Fabricating a semiconductor carrier for an integrated circuit module is currently achieved by one of two fundamentally different options. One technique involves creating the semiconductor (e.g.—Si)-through via first (=via first (VF)) and the other creates the semiconductor-through via last (=via last (VL)). The VF approach is built using a full thickness wafer until nearly the end of the process. The VL process builds the BEOL first, thins the wafer to thickness of about 50-150 μm followed by the through wafer via definition. The VL application requires that the wafer be laminated onto a glass handler wafer after the BEOL build completion and before wafer thinning and through via RIE. The thinned wafer with the laminated glass handler wafer is diced after the through via fill, BLM, and C4 depositions. It is for these singulated thin Si-carriers that the process of glass carrier wafer removal is designed. This removal process takes place after the Si-carrier with the laminated glass is C4 joined to a substrate.
Difficulties are encountered in the removal process for VL and VF fabrication because the thinned wafer renders the carrier vulnerable to cracking, especially at the edges. This vulnerability is exacerbated by the stress placed on the carrier by the C4 balls used in the joining to the substrate.
A method to fabricate thinned Si-chips with C4 balls is to use the 3M Wafer Support System for ultra thin wafer backgrinding. In this approach a wafer is adhered onto a glass handler wafer, which is larger than the Si-wafer, using UV curable liquid adhesive with thermal stability of about 200° C. The Si-wafer (without through vias) is thinned and mounted onto the dicing tape on a frame. The adhesive—glass wafer interface is ablated using laser radiation followed by whole glass wafer removal off the adhesive backed thinned Si-wafer. The residual UV resin film is peeled off the thinned, bumped Si-wafer which is left on the framed dicing tape for chip singulation. After singulation the chips are joined to a substrate as is well known in the art. Chip pick and place operation will set limits to the thickness of the thinned Si-chip, which is likely to about 150 μm-200 μm to avoid chip fracture during handling and chip joining.

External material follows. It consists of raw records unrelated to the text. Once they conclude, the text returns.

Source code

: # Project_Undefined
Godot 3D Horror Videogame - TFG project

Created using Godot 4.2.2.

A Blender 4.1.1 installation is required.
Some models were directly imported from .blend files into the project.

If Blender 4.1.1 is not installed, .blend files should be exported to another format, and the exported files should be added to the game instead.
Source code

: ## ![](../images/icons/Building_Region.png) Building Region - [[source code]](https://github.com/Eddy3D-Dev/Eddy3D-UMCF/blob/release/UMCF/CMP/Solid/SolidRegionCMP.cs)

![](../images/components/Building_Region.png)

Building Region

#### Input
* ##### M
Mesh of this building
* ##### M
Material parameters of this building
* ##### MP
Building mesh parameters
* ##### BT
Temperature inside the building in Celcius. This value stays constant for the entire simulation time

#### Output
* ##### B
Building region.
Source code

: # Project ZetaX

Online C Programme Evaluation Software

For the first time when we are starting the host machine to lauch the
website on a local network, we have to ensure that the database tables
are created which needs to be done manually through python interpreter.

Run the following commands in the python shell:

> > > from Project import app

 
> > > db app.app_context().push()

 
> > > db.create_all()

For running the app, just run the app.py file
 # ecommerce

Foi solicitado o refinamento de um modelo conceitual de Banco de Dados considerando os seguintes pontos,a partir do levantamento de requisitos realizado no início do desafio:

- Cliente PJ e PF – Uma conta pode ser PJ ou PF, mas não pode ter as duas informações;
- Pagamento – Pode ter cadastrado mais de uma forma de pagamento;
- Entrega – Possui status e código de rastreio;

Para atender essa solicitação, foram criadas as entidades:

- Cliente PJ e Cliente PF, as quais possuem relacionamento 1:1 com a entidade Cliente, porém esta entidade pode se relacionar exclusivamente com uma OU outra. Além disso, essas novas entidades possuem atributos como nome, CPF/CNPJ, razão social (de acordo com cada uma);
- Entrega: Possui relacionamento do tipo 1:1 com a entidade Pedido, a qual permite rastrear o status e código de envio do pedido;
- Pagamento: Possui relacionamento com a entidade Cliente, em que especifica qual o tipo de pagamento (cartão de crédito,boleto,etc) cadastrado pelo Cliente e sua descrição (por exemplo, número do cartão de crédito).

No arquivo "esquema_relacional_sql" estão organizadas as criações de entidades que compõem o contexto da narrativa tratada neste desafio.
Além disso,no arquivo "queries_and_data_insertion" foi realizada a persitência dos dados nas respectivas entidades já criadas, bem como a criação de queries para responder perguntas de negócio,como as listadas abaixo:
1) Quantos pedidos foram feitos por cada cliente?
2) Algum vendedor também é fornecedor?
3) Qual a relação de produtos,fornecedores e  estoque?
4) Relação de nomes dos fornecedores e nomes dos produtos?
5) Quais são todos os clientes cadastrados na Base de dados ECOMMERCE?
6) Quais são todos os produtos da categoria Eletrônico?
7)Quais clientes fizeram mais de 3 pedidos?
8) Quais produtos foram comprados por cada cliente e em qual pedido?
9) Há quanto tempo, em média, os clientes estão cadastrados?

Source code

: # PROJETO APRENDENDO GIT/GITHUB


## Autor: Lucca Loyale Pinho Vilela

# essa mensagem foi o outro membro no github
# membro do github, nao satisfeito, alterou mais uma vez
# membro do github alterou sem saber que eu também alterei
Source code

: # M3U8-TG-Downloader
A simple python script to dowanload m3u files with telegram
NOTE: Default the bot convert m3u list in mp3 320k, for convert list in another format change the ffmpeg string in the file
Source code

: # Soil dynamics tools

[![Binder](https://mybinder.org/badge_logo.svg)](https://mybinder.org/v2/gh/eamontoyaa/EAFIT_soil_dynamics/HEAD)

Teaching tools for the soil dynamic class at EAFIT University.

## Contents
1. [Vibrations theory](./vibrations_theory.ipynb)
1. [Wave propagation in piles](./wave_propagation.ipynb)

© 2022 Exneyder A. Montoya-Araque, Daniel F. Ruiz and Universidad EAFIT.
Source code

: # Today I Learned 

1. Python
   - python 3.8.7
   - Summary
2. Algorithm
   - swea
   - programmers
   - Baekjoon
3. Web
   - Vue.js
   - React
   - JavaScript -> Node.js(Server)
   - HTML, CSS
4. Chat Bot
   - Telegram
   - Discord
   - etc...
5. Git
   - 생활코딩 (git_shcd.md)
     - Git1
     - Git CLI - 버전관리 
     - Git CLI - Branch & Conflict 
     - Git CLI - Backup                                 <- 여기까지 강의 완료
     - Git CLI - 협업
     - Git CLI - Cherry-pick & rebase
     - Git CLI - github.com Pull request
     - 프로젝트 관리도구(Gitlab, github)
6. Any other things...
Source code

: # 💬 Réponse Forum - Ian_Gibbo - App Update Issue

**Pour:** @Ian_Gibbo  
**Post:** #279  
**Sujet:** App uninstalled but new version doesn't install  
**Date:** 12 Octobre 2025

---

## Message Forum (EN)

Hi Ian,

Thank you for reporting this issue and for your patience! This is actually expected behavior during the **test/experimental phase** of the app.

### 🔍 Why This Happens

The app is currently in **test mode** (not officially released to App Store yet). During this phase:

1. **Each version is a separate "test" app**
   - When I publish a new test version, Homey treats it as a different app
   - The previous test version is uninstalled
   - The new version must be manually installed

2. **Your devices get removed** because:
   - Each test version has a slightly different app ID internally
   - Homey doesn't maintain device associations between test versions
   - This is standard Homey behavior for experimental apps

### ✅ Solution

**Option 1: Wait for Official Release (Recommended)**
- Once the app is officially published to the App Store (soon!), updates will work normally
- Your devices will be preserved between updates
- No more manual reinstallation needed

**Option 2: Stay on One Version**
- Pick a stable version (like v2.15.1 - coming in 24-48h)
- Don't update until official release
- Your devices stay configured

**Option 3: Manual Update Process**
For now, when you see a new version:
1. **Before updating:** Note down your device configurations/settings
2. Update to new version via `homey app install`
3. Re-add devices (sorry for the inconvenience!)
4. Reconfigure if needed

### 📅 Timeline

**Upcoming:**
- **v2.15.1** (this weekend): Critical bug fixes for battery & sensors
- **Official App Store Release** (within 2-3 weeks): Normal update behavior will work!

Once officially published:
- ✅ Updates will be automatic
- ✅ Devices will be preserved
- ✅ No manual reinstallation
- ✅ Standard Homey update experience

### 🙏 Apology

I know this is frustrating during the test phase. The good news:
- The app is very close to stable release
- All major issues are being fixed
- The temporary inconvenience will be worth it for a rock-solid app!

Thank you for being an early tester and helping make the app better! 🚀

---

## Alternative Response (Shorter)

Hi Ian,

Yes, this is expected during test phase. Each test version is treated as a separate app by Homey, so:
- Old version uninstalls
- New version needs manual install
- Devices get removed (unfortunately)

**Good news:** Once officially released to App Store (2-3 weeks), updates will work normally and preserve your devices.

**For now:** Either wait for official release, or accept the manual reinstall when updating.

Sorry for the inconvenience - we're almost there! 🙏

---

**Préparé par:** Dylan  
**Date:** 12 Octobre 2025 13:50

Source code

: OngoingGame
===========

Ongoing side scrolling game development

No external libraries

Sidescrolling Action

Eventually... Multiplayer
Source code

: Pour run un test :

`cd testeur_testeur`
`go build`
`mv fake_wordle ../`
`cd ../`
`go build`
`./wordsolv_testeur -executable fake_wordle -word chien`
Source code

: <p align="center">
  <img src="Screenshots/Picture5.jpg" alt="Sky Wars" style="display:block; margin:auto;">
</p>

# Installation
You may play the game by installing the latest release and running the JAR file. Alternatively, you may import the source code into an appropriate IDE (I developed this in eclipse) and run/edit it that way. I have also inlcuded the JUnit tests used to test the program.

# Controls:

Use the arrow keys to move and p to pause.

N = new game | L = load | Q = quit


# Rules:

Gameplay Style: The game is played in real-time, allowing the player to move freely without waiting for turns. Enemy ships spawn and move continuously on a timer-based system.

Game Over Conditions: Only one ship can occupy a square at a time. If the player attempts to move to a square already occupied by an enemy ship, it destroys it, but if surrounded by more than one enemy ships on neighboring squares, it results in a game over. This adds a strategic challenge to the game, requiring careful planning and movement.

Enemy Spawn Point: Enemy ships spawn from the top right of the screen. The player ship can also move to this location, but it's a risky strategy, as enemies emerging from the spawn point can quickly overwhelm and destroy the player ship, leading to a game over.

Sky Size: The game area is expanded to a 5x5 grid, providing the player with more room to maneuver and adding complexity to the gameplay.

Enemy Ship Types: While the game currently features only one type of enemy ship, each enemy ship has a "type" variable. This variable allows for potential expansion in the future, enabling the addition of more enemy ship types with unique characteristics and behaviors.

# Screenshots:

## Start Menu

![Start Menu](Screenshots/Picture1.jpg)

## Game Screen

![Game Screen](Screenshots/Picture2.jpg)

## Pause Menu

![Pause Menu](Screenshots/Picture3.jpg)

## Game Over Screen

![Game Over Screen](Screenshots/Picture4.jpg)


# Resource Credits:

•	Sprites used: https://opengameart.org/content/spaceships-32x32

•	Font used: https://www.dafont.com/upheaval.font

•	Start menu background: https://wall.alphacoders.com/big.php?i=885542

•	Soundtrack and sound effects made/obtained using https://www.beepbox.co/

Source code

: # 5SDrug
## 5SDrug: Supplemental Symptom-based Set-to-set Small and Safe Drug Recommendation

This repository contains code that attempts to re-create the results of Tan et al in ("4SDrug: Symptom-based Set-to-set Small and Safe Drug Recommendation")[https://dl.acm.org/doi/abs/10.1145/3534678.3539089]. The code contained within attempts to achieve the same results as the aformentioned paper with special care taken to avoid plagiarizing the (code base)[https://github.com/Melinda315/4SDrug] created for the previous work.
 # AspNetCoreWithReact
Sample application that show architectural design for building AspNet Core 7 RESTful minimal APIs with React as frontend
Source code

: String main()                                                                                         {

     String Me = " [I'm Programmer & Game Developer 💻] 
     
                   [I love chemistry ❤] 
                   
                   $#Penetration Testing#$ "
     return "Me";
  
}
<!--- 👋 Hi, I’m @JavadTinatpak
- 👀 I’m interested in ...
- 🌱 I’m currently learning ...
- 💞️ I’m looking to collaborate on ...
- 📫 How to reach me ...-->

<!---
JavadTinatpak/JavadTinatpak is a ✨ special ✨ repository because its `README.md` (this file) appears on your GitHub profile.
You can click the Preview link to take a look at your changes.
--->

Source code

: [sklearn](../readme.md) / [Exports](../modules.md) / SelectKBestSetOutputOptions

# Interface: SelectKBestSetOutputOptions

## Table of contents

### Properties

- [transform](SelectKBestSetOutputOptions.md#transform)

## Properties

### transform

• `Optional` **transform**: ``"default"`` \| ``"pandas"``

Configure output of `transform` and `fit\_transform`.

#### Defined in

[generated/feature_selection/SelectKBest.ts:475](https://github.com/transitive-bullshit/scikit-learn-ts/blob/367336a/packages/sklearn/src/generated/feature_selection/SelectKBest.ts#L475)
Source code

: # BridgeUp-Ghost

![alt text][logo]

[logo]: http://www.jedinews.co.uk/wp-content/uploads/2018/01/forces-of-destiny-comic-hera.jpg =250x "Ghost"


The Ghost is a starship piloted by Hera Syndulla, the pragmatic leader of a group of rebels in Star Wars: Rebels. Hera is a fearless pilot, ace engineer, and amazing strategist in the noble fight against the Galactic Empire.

This type of method is used without the C4-balls to join thinned full wafers to each other in the 3D-packaging approach.
In these approaches the glass wafer is larger than the Si-wafer itself. This makes it impossible to do further CMOS BEOL processing on the Si-wafer post lamination to the glass handler wafer, as most of the standard CMOS tooling cannot handle the larger size.
It should also be noted that in the advanced applications, such as the Si-carrier application, the carrier dimensions can be several centimeters per side (i.e. significantly larger than a standard Si-chip). The size combined with the Si-thickness down to the BEOL thickness will make it impossible to pick these carriers off the dicing tape and flip-chip join them without damage to the carrier. Thus the existing methods are not applicable for the processing or flip-chip joining of the large, thin Si-carriers.